In Rotterdam gebruikt de GGD de plaatselijke gegevens om risicogroepen en trends in kaart te brengen. 'Wanneer bijvoorbeeld bij veel kinderen in een bepaalde wijk overgewicht wordt geconstateerd, komen die feiten (anoniem) tevoorschijn, en kunnen maatregelen genomen worden', schrijft de organisatie in een uitleg over het Elektronisch Cliëntendossier, zoals het kinddossier in de Maasstad genoemd wordt.

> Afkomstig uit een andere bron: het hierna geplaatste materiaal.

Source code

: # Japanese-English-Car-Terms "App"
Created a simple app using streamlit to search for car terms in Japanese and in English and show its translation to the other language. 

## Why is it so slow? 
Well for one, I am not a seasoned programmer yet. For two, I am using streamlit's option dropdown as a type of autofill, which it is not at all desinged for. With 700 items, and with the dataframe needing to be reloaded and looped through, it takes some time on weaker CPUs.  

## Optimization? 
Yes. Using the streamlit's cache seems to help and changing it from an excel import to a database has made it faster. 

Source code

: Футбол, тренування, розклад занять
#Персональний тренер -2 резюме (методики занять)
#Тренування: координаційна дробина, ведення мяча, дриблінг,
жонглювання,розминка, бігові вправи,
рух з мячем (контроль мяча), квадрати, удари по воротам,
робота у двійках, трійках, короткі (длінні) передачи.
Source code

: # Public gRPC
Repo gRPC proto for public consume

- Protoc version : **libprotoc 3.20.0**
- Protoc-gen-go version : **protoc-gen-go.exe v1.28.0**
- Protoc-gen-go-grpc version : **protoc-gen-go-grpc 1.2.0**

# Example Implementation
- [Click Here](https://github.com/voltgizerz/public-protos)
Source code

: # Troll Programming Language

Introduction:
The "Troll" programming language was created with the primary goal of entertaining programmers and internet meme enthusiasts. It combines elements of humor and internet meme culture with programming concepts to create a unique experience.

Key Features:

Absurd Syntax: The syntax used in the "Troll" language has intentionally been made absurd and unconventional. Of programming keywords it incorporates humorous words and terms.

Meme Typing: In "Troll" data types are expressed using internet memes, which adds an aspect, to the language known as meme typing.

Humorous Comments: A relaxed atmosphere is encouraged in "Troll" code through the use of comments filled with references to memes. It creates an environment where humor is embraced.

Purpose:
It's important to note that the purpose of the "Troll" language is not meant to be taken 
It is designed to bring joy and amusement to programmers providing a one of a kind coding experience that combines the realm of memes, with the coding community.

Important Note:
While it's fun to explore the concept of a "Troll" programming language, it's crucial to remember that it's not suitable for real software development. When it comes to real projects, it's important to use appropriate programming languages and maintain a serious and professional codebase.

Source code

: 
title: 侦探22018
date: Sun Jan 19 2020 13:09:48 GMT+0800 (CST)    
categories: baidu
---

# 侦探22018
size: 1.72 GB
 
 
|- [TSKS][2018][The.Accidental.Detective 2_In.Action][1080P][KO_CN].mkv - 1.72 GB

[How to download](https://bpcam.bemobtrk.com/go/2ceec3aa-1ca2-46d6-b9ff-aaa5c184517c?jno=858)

Wethouder Haanstra spreekt over 'belangrijke bestuurlijke informatie' die ESAR gaat opleveren. ,,Hoe vaak komen problemen voor? Wat zijn gevoelige combinaties van signalen? Daar kun je op inspelen als gemeente.''
En zo werkt het ook in het klein, zegt Van de Sluijs. Preventief ingrijpen en gerichte voorlichting worden makkelijker. ,,Als drie kinderen in een gezin overgewicht hebben en de moeder is opnieuw zwanger, kun je een nieuw probleem voor zijn. Datzelfde geldt als blijkt dat meer kinderen uit één gezin bijvoorbeeld een leerachterstand hebben. En het is als gemeente erg waardevol als je kunt signaleren dat suikerziekte onder allochtonen in een bepaalde wijk toeneemt.''
In Rotterdam beheert het consultatiebureau het kinddossier de eerste jaren, waarna het wordt overgedragen aan de jeugdzorg of GGD.